[DATA UNDER STUDY]
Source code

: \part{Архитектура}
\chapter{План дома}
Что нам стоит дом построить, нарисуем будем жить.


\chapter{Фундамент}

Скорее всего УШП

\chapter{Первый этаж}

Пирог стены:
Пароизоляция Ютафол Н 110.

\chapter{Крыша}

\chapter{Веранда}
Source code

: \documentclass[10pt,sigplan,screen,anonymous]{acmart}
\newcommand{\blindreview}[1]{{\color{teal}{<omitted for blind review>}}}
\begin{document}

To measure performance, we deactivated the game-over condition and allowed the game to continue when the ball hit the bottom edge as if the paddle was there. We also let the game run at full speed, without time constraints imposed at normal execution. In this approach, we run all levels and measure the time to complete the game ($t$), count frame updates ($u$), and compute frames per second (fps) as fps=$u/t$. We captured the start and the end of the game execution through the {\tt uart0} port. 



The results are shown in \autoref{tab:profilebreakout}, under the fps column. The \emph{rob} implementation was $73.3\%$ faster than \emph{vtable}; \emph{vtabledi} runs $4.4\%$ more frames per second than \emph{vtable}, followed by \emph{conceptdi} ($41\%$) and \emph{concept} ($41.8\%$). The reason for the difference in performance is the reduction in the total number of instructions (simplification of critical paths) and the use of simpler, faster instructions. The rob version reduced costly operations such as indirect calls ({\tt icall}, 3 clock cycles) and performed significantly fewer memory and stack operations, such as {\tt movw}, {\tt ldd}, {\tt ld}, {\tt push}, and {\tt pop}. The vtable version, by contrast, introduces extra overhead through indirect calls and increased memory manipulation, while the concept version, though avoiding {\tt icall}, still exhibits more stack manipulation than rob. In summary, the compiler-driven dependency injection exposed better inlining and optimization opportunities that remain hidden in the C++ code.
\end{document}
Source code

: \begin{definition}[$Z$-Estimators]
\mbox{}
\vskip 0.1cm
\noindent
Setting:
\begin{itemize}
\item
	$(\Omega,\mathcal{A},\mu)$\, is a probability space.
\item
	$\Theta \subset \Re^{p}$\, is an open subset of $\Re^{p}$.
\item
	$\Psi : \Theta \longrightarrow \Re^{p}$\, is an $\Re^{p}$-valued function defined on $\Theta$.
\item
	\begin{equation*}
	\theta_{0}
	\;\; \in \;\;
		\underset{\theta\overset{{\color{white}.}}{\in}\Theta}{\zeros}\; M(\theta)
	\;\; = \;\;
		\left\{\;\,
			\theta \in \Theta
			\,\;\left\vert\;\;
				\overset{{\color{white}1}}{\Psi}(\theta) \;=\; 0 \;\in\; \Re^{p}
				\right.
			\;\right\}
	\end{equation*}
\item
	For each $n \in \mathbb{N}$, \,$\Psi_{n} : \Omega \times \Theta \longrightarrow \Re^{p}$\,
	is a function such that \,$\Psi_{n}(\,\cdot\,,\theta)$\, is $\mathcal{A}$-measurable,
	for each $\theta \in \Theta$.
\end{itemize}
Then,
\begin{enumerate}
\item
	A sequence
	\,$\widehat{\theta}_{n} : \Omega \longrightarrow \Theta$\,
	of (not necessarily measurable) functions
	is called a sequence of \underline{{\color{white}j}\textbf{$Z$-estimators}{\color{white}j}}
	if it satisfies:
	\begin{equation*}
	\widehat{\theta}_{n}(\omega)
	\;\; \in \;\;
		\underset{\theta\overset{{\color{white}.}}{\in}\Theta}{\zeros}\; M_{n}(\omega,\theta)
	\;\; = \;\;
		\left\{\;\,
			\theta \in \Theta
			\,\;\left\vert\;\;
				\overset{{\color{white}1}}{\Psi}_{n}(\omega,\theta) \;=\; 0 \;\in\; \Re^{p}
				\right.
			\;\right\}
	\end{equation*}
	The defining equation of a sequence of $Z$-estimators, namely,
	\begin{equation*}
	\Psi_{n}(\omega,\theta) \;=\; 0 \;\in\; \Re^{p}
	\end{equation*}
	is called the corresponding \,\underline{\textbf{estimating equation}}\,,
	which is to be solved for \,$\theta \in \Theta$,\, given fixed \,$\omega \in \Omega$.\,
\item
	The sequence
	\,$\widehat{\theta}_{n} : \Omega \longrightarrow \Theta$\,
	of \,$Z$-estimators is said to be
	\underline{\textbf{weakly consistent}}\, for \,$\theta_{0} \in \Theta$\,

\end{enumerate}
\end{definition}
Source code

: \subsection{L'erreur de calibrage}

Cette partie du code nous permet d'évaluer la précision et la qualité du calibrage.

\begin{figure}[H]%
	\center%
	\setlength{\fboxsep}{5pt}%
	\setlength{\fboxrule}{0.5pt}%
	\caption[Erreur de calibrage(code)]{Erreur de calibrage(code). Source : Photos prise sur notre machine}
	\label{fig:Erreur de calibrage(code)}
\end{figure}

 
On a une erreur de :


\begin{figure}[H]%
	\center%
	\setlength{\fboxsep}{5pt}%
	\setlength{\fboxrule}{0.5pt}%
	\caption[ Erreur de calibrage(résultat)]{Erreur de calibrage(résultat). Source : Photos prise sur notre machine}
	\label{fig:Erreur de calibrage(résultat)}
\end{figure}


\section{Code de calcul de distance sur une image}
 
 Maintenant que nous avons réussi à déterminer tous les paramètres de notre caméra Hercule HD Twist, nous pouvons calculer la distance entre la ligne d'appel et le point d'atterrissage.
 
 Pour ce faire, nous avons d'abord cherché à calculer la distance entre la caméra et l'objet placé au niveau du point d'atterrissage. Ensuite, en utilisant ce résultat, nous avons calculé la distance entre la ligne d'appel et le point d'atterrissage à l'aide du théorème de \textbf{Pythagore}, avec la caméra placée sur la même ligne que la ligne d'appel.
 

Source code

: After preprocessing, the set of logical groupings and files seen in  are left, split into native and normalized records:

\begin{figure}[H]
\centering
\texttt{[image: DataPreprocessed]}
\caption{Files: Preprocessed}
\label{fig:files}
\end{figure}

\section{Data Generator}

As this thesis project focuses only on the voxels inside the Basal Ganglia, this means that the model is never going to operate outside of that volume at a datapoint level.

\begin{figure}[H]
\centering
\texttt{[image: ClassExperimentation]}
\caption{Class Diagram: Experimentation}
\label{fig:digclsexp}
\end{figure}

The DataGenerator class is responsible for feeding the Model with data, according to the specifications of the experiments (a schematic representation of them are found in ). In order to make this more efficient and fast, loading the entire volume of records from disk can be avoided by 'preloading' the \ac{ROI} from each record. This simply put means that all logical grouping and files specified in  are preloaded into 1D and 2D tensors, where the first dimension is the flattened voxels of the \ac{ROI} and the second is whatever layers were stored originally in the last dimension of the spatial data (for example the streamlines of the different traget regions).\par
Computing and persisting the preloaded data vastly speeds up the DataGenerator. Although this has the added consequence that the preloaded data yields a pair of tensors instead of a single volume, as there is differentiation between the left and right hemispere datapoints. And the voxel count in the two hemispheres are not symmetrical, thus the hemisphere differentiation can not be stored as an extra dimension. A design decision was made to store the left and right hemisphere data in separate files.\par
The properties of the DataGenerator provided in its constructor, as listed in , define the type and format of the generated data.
[/DATA UNDER STUDY]
§ TASK ITEM: Line by line, write out the records above exactly.

§ ANSWER FOR THIS EXERCISE:
Source code

: \part{Архитектура}
\chapter{План дома}
Что нам стоит дом построить, нарисуем будем жить.


\chapter{Фундамент}

Скорее всего УШП

\chapter{Первый этаж}

Пирог стены:
Пароизоляция Ютафол Н 110.

\chapter{Крыша}

\chapter{Веранда}
Source code

: \documentclass[10pt,sigplan,screen,anonymous]{acmart}
\newcommand{\blindreview}[1]{{\color{teal}{<omitted for blind review>}}}
\begin{document}

To measure performance, we deactivated the game-over condition and allowed the game to continue when the ball hit the bottom edge as if the paddle was there. We also let the game run at full speed, without time constraints imposed at normal execution. In this approach, we run all levels and measure the time to complete the game ($t$), count frame updates ($u$), and compute frames per second (fps) as fps=$u/t$. We captured the start and the end of the game execution through the {\tt uart0} port. 



The results are shown in \autoref{tab:profilebreakout}, under the fps column. The \emph{rob} implementation was $73.3\%$ faster than \emph{vtable}; \emph{vtabledi} runs $4.4\%$ more frames per second than \emph{vtable}, followed by \emph{conceptdi} ($41\%$) and \emph{concept} ($41.8\%$). The reason for the difference in performance is the reduction in the total number of instructions (simplification of critical paths) and the use of simpler, faster instructions. The rob version reduced costly operations such as indirect calls ({\tt icall}, 3 clock cycles) and performed significantly fewer memory and stack operations, such as {\tt movw}, {\tt ldd}, {\tt ld}, {\tt push}, and {\tt pop}. The vtable version, by contrast, introduces extra overhead through indirect calls and increased memory manipulation, while the concept version, though avoiding {\tt icall}, still exhibits more stack manipulation than rob. In summary, the compiler-driven dependency injection exposed better inlining and optimization opportunities that remain hidden in the C++ code.
\end{document}
Source code

: \begin{definition}[$Z$-Estimators]
\mbox{}
\vskip 0.1cm
\noindent
Setting:
\begin{itemize}
\item
	$(\Omega,\mathcal{A},\mu)$\, is a probability space.
\item
	$\Theta \subset \Re^{p}$\, is an open subset of $\Re^{p}$.
\item
	$\Psi : \Theta \longrightarrow \Re^{p}$\, is an $\Re^{p}$-valued function defined on $\Theta$.
\item
	\begin{equation*}
	\theta_{0}
	\;\; \in \;\;
		\underset{\theta\overset{{\color{white}.}}{\in}\Theta}{\zeros}\; M(\theta)
	\;\; = \;\;
		\left\{\;\,
			\theta \in \Theta
			\,\;\left\vert\;\;
				\overset{{\color{white}1}}{\Psi}(\theta) \;=\; 0 \;\in\; \Re^{p}
				\right.
			\;\right\}
	\end{equation*}
\item
	For each $n \in \mathbb{N}$, \,$\Psi_{n} : \Omega \times \Theta \longrightarrow \Re^{p}$\,
	is a function such that \,$\Psi_{n}(\,\cdot\,,\theta)$\, is $\mathcal{A}$-measurable,
	for each $\theta \in \Theta$.
\end{itemize}
Then,
\begin{enumerate}
\item
	A sequence
	\,$\widehat{\theta}_{n} : \Omega \longrightarrow \Theta$\,
	of (not necessarily measurable) functions
	is called a sequence of \underline{{\color{white}j}\textbf{$Z$-estimators}{\color{white}j}}
	if it satisfies:
	\begin{equation*}
	\widehat{\theta}_{n}(\omega)
	\;\; \in \;\;
		\underset{\theta\overset{{\color{white}.}}{\in}\Theta}{\zeros}\; M_{n}(\omega,\theta)
	\;\; = \;\;
		\left\{\;\,
			\theta \in \Theta
			\,\;\left\vert\;\;
				\overset{{\color{white}1}}{\Psi}_{n}(\omega,\theta) \;=\; 0 \;\in\; \Re^{p}
				\right.
			\;\right\}
	\end{equation*}
	The defining equation of a sequence of $Z$-estimators, namely,
	\begin{equation*}
	\Psi_{n}(\omega,\theta) \;=\; 0 \;\in\; \Re^{p}
	\end{equation*}
	is called the corresponding \,\underline{\textbf{estimating equation}}\,,
	which is to be solved for \,$\theta \in \Theta$,\, given fixed \,$\omega \in \Omega$.\,
\item
	The sequence
	\,$\widehat{\theta}_{n} : \Omega \longrightarrow \Theta$\,
	of \,$Z$-estimators is said to be
	\underline{\textbf{weakly consistent}}\, for \,$\theta_{0} \in \Theta$\,

\end{enumerate}
\end{definition}
Source code

: \subsection{L'erreur de calibrage}

Cette partie du code nous permet d'évaluer la précision et la qualité du calibrage.

\begin{figure}[H]%
	\center%
	\setlength{\fboxsep}{5pt}%
	\setlength{\fboxrule}{0.5pt}%
	\caption[Erreur de calibrage(code)]{Erreur de calibrage(code). Source : Photos prise sur notre machine}
	\label{fig:Erreur de calibrage(code)}
\end{figure}

 
On a une erreur de :


\begin{figure}[H]%
	\center%
	\setlength{\fboxsep}{5pt}%
	\setlength{\fboxrule}{0.5pt}%
	\caption[ Erreur de calibrage(résultat)]{Erreur de calibrage(résultat). Source : Photos prise sur notre machine}
	\label{fig:Erreur de calibrage(résultat)}
\end{figure}


\section{Code de calcul de distance sur une image}
 
 Maintenant que nous avons réussi à déterminer tous les paramètres de notre caméra Hercule HD Twist, nous pouvons calculer la distance entre la ligne d'appel et le point d'atterrissage.
 
 Pour ce faire, nous avons d'abord cherché à calculer la distance entre la caméra et l'objet placé au niveau du point d'atterrissage. Ensuite, en utilisant ce résultat, nous avons calculé la distance entre la ligne d'appel et le point d'atterrissage à l'aide du théorème de \textbf{Pythagore}, avec la caméra placée sur la même ligne que la ligne d'appel.
 

Source code

: After preprocessing, the set of logical groupings and files seen in  are left, split into native and normalized records:

\begin{figure}[H]
\centering
\texttt{[image: DataPreprocessed]}
\caption{Files: Preprocessed}
\label{fig:files}
\end{figure}

\section{Data Generator}

As this thesis project focuses only on the voxels inside the Basal Ganglia, this means that the model is never going to operate outside of that volume at a datapoint level.

\begin{figure}[H]
\centering
\texttt{[image: ClassExperimentation]}
\caption{Class Diagram: Experimentation}
\label{fig:digclsexp}
\end{figure}

The DataGenerator class is responsible for feeding the Model with data, according to the specifications of the experiments (a schematic representation of them are found in ). In order to make this more efficient and fast, loading the entire volume of records from disk can be avoided by 'preloading' the \ac{ROI} from each record. This simply put means that all logical grouping and files specified in  are preloaded into 1D and 2D tensors, where the first dimension is the flattened voxels of the \ac{ROI} and the second is whatever layers were stored originally in the last dimension of the spatial data (for example the streamlines of the different traget regions).\par
Computing and persisting the preloaded data vastly speeds up the DataGenerator. Although this has the added consequence that the preloaded data yields a pair of tensors instead of a single volume, as there is differentiation between the left and right hemispere datapoints. And the voxel count in the two hemispheres are not symmetrical, thus the hemisphere differentiation can not be stored as an extra dimension. A design decision was made to store the left and right hemisphere data in separate files.\par
The properties of the DataGenerator provided in its constructor, as listed in , define the type and format of the generated data.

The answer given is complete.